Alan inició su camino por los campos de césped en edad preescolar. A los 5 años miraba con fascinación los torneos de la Asociación de profesionales del Golf de los Estados Unidos (PGA) que televisaban los canales de cable. ¿Qué puede atraerle del golf a un niño de 5 años? Bueno, este niño recién convertido en adolescente vivía, además, frente a la inmensidad verde del club Estudiantes; pero no del lado “residencial”, sino del lado más humilde, en el barrio Independencia. Alan se cruzaba a las canchas con tan sólo 5 años, a soñarse Tiger Woods. Con la cabellera al estilo Carlitos Balá, ya sabía imitar el swing que veía por TV. “No le pagaba a la pelota, pero tenía un movimiento perfecto” recuerda con gracia Marcelo Miguel, su primer profesor. Miguel habla de Alan al borde de la emoción. “Es el hijo ideal” confesó admirado por el deseo del joven de ayudar a su familia. Es que el golfista de 18 años no olvida su origen. Oscar, el padre, es empleado mecánico y la madre es cobradora de una obra social. Viendo la pasión de su hijo, lo inscribieron en la escuelita de golf a los 6 años pero a partir de los 13, su juego se fue haciendo más competitivo; la exigencia y los gastos aumentaban tanto o más que su edad y sus padres no podían afrontar económicamente una carrera deportiva profesional. Al conocer la situación, dos socios que sabían de su talento decidieron ayudarlo. Agradecido y obsesionado con el green, Alan dedica su vida al golf desde que tiene memoria. El joven reconoce que no hacía otra cosa: “Terminaba el colegio a la mañana y lo único en que pensaba era en irme al club a jugar. Me sentía muy cómodo en el club”. Alan contradice todos los supuestos del golf: No es robusto, no es de clase alta y es uno de los jugadores más jóvenes. Esa fascinación lo acercó al éxito y a la popularidad, pero lo alejó de la amistad que sólo entabló luego de los 11 años, con otros golfistas. Su infancia aparece borrosa y sin el golf; directamente nula.
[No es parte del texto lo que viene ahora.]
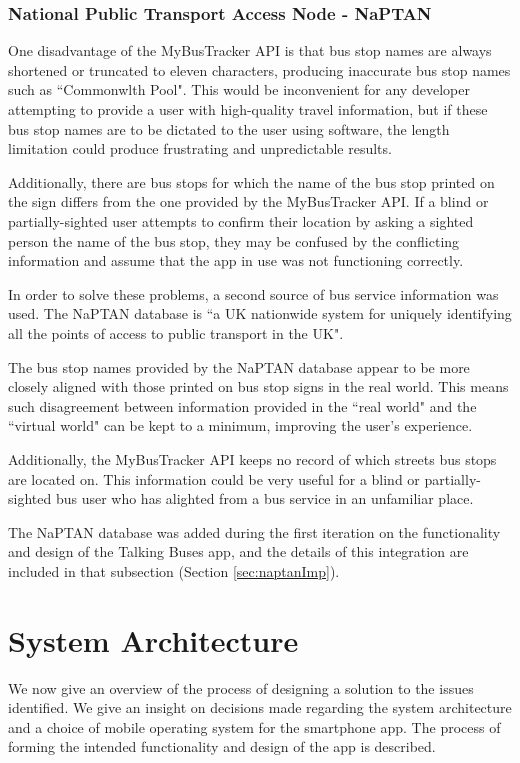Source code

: \documentclass[10pt,twocolumn]{article}
\begin{document}
\subsubsection{National Public Transport Access Node - NaPTAN}
\label{sec:myBusTrackerLimitations}
One disadvantage of the MyBusTracker API is that bus stop names are always shortened or truncated to eleven characters, producing inaccurate bus stop names such as ``Commonwlth Pool". This would be inconvenient for any developer attempting to provide a user with high-quality travel information, but if these bus stop names are to be dictated to the user using software, the length limitation could produce frustrating and unpredictable results.

Additionally, there are bus stops for which the name of the bus stop printed on the sign differs from the one provided by the MyBusTracker API. If a blind or partially-sighted user attempts to confirm their location by asking a sighted person the name of the bus stop, they may be confused by the conflicting information and assume that the app in use was not functioning correctly.

In order to solve these problems, a second source of bus service information was used. The NaPTAN database is ``a UK nationwide system for uniquely identifying all the points of access to public transport in the UK".

The bus stop names provided by the NaPTAN database appear to be more closely aligned with those printed on bus stop signs in the real world. This means such disagreement between information provided in the ``real world" and the ``virtual world" can be kept to a minimum, improving the user's experience.

Additionally, the MyBusTracker API keeps no record of which streets bus stops are located on. This information could be very useful for a blind or partially-sighted bus user who has alighted from a bus service in an unfamiliar place.

The NaPTAN database was added during the first iteration on the functionality and design of the Talking Buses app, and the details of this integration are included in that subsection (Section \ref{sec:naptanImp}).


\section{System Architecture}
We now give an overview of the process of designing a solution to the issues identified. We give an insight on decisions made regarding the system architecture and a choice of mobile operating system for the smartphone app.  The process of forming the intended functionality and design of the app is described.
\end{document}
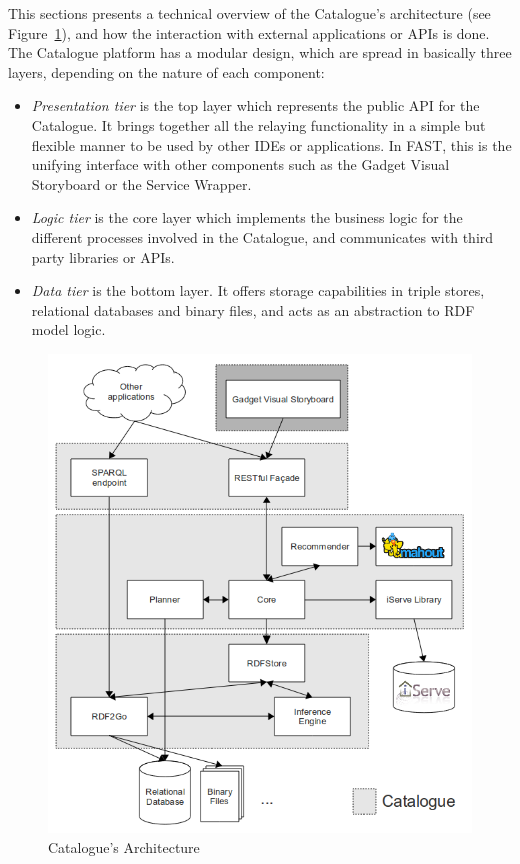 \documentclass{fast_latex}
\begin{document}
This sections presents a technical overview of the Catalogue's architecture (see Figure~\ref{fig:catalogue_architecture}), and how the interaction with external applications or APIs is done. The Catalogue platform has a modular design, which are spread in basically three layers, depending on the nature of each component:
\begin{itemize}
 \item \emph{Presentation tier} is the top layer which represents the public API for the Catalogue. It brings together all the relaying functionality in a simple but flexible manner to be used by other IDEs or applications. In FAST, this is the unifying interface with other components such as the Gadget Visual Storyboard or the Service Wrapper.
 \item \emph{Logic tier} is the core layer which implements the business logic for the different processes involved in the Catalogue, and communicates with third party libraries or APIs.
 \item \emph{Data tier} is the bottom layer. It offers storage capabilities in triple stores, relational databases and binary files, and acts as an abstraction to RDF model logic.
\end{itemize}

\begin{figure}[htb]
\label{fig:catalogue_architecture}
\begin{center}
	\includegraphics[width=13cm]{images/catalogue_architecture}
	\caption{Catalogue's Architecture}
\end{center}
\end{figure}
\end{document}
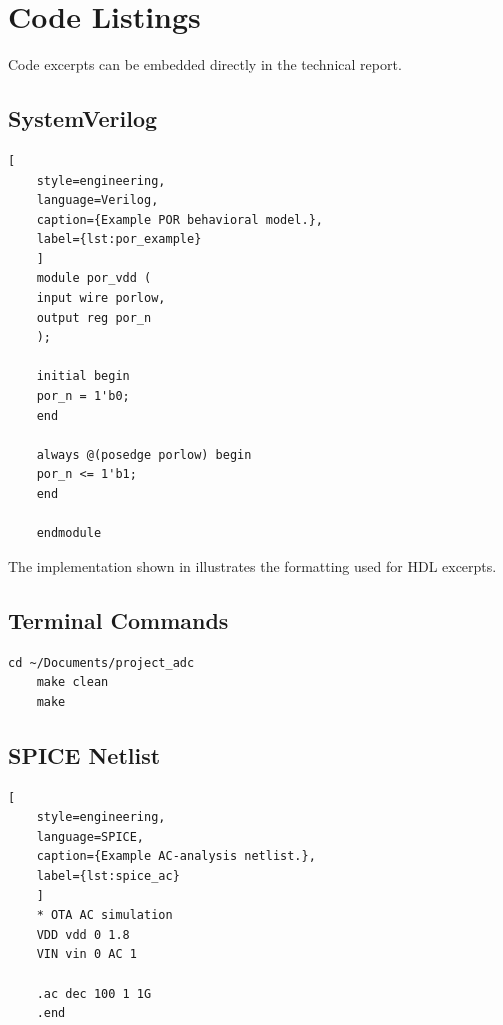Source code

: 
\section{Code Listings}

Code excerpts can be embedded directly in the technical report.

\subsection{SystemVerilog}

\begin{lstlisting}[
	style=engineering,
	language=Verilog,
	caption={Example POR behavioral model.},
	label={lst:por_example}
	]
	module por_vdd (
	input wire porlow,
	output reg por_n
	);
	
	initial begin
	por_n = 1'b0;
	end
	
	always @(posedge porlow) begin
	por_n <= 1'b1;
	end
	
	endmodule
\end{lstlisting}

The implementation shown in 
illustrates the formatting used for HDL excerpts.

\subsection{Terminal Commands}

\begin{lstlisting}[style=terminal]
	cd ~/Documents/project_adc
	make clean
	make
\end{lstlisting}

\subsection{SPICE Netlist}

\begin{lstlisting}[
	style=engineering,
	language=SPICE,
	caption={Example AC-analysis netlist.},
	label={lst:spice_ac}
	]
	* OTA AC simulation
	VDD vdd 0 1.8
	VIN vin 0 AC 1
	
	.ac dec 100 1 1G
	.end
\end{lstlisting}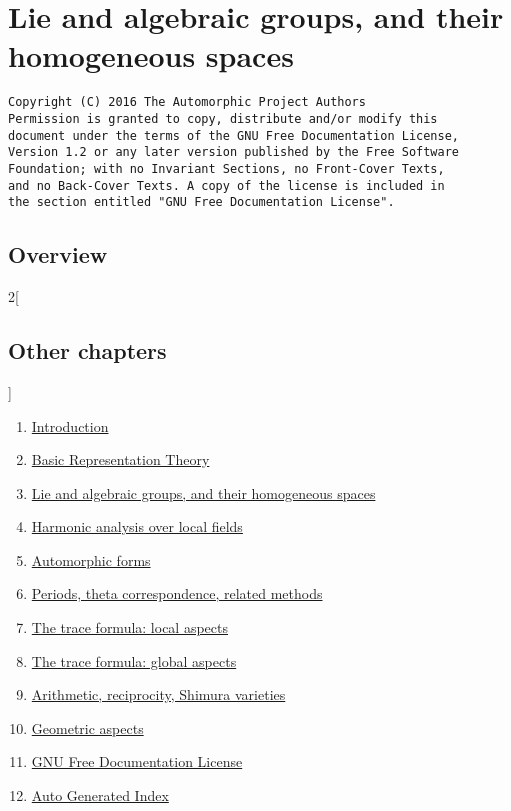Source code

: \documentclass{stacks-project-book}
\theoremstyle{plain}
\theoremstyle{definition}
\theoremstyle{remark}
\numberwithin{equation}{subsection}
\begin{document}
%

\chapter{Lie and algebraic groups, and their homogeneous spaces}



\label{algebraicgroups-section-phantom}

\begin{verbatim}
Copyright (C) 2016 The Automorphic Project Authors
Permission is granted to copy, distribute and/or modify this
document under the terms of the GNU Free Documentation License,
Version 1.2 or any later version published by the Free Software
Foundation; with no Invariant Sections, no Front-Cover Texts,
and no Back-Cover Texts. A copy of the license is included in
the section entitled "GNU Free Documentation License".
\end{verbatim}



\section{Overview}
\label{algebraicgroups-section-overview}

\noindent





\begin{multicols}{2}[\section{Other chapters}]
\noindent
\begin{enumerate}
\item \hyperref[introduction-section-phantom]{Introduction}
\item \hyperref[representationtheory-section-phantom]{Basic Representation Theory}
\item \hyperref[algebraicgroups-section-phantom]{Lie and algebraic groups, and their homogeneous spaces}
\item \hyperref[harmonicanalysis-section-phantom]{Harmonic analysis over local fields}
\item \hyperref[automorphicforms-section-phantom]{Automorphic forms}
\item \hyperref[periods-section-phantom]{Periods, theta correspondence, related methods}
\item \hyperref[traceformulalocal-section-phantom]{The trace formula: local aspects}
\item \hyperref[traceformulaglobal-section-phantom]{The trace formula: global aspects}
\item \hyperref[arithmetic-section-phantom]{Arithmetic, reciprocity, Shimura varieties}
\item \hyperref[geometric-section-phantom]{Geometric aspects}
\item \hyperref[fdl-section-phantom]{GNU Free Documentation License}
\item \hyperref[index-section-phantom]{Auto Generated Index}
\end{enumerate}
\end{multicols}
\end{document}
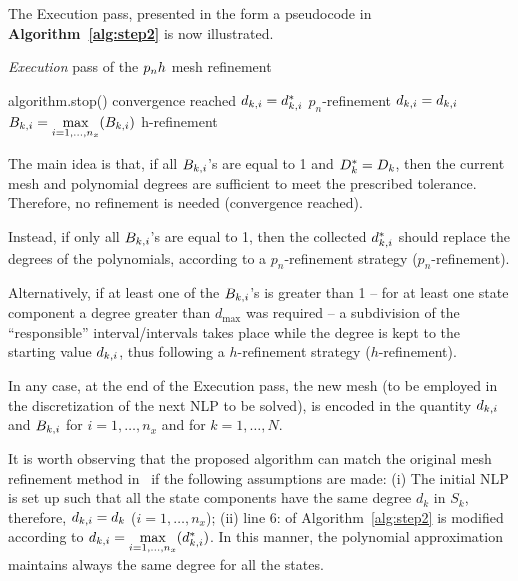 The Execution pass, presented in the form a pseudocode in {\bf Algorithm~\ref{alg:step2}} is now illustrated.
\begin{algorithm}
	\caption{\emph{Execution} pass of the $p_{n}h$ mesh refinement}\label{alg:step2}
	\begin{algorithmic}[1]
			\If {$\Dks = \Dk$}
				\State algorithm.stop() \Comment convergence reached	
			\Else
					\State $d_{k,i} = d_{k,i}^{*}$ \Comment ${p_n}$-refinement
				\EndFor
			\EndIf
		\Else
				\State $d_{k,i} = d_{k,i}$
				\State $B_{k,i} = \max\limits_{i= 1, \dots, n_x}(B_{k,i})$ \Comment h-refinement
			\EndFor		
		\EndIf
	\end{algorithmic}
\end{algorithm}
The main idea is that, if all $B_{k,i}$'s are equal to 1 and $\Dks = \Dk$, then the current mesh and polynomial degrees are sufficient to meet the prescribed tolerance. Therefore, no refinement is needed (convergence reached).

 Instead, if only all $B_{k,i}$'s are equal to 1, then the collected $d_{k,i}^{*}$ should replace the degrees of the polynomials, according to a $p_n$-refinement strategy (${p_n}$-refinement).

Alternatively, if at least one of the $B_{k,i}$'s is greater than 1 -- for at least one state component a degree greater than $d_{\max}$ was required -- a subdivision of the ``responsible'' interval/intervals takes place while the degree is kept to the starting value $d_{k,i}$, thus following a $h$-refinement strategy ($h$-refinement).

In any case, at the end of the Execution pass, the new mesh (to be employed in the discretization of the next NLP to be solved), is encoded in the quantity $d_{k,i}$ and $B_{k,i}$ for $i = 1, \dots, n_x$ and for $k = 1, \dots, N$.


It is worth observing that the proposed algorithm can match the original mesh refinement method in~\cite{Patterson:OCAM:2015} if the following assumptions are made: (i) The initial NLP is set up such that all the state components have the same degree $d_k$ in $S_k$, therefore, $d_{k,i} = d_k$ ($i = 1, \dots, n_x$); (ii) line 6: of Algorithm~\ref{alg:step2} is modified according to $d_{k,i} = \max\limits_{i= 1, \dots, n_x}(d_{k,i}^{*})$. In this manner, the polynomial approximation maintains always the same degree for all the states.




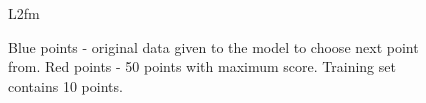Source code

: \documentclass[a4paper]{article}
\begin{document}
\begin{figure}[h]
\begin{minipage}[h]{0.49\linewidth}
\end{minipage}
\hfill
\begin{minipage}[h]{0.49\linewidth}
 L2fm
\end{minipage}
\caption{Blue points - original data given to the model to choose next point from. Red points - 50 points with maximum score. Training set contains 10 points.}
\label{scoreplots}
\end{figure}
\end{document}
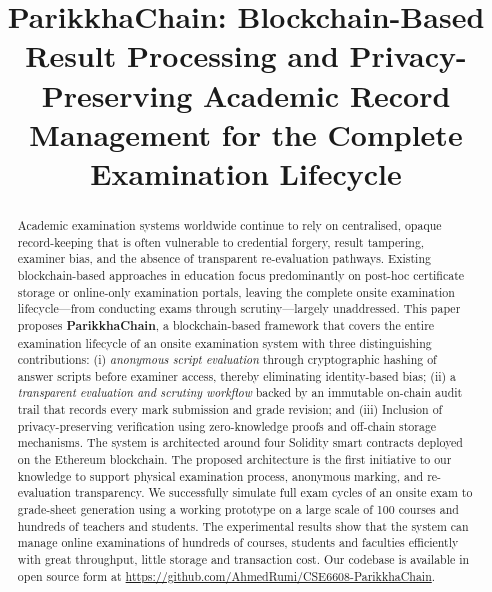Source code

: \documentclass[conference]{IEEEtran}
\begin{document}
\title{ParikkhaChain: Blockchain-Based Result Processing and 
Privacy-Preserving Academic Record Management for the 
Complete Examination Lifecycle }

\author{
\and
{}
\and
{}}

\maketitle

\begin{abstract}
Academic examination systems worldwide continue to rely on centralised,
opaque record-keeping that is often vulnerable to credential forgery, result
tampering, examiner bias, and the absence of transparent re-evaluation
pathways.  Existing blockchain-based approaches in education focus
predominantly on post-hoc certificate storage or online-only examination
portals, leaving the complete onsite examination lifecycle---from conducting exams through scrutiny---largely unaddressed.  This paper proposes
\textbf{ParikkhaChain}, a blockchain-based framework that covers the entire
examination lifecycle of an onsite examination system with three distinguishing contributions: (i)
\emph{anonymous script evaluation} through cryptographic hashing of answer
scripts before examiner access, thereby eliminating identity-based bias; (ii)
a \emph{transparent evaluation and scrutiny workflow} backed by an immutable on-chain audit
trail that records every mark submission and grade revision; and (iii) Inclusion of privacy-preserving verification using zero-knowledge proofs and off-chain 
storage mechanisms.  The system is architected around four Solidity smart contracts
deployed on the Ethereum blockchain. The proposed architecture is the first initiative to our knowledge to support physical examination process, anonymous marking, and
re-evaluation transparency. We successfully simulate full exam cycles of an onsite exam to grade-sheet generation using a working prototype on a large scale of 100 courses and hundreds of teachers and students. The experimental results show that the system can manage online examinations of hundreds of courses, students and faculties efficiently with great throughput, little storage and transaction cost. Our codebase is available in open source form at \url{https://github.com/AhmedRumi/CSE6608-ParikkhaChain}.

\end{abstract}
\end{document}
Dedicarse con tanto empeño a algo, desde los 6 años, no es tan fácil. Los dos primeros torneos en los que se inscribió, no los jugó. Miguel cuenta que 15 minutos antes de iniciar la competencia, el niño rompía en llanto y se rehusaba a jugar sin razones. Aún hoy nadie, ni el mismo Alan, comprende qué sentimiento lo afectaba tanto como para suspender la actividad que más le gustaba. “Extrañaba” soltó hipotéticamente el joven sin dar, ni darse, mayores explicaciones. Hay muchas cosas que todavía no se cuestiona. Quizás por la premura con que el éxito apareció en su vida; como predestinado, tan prematuro como el alba, tan rápido que no da tiempo a preguntas pero exige respuestas impetuosamente.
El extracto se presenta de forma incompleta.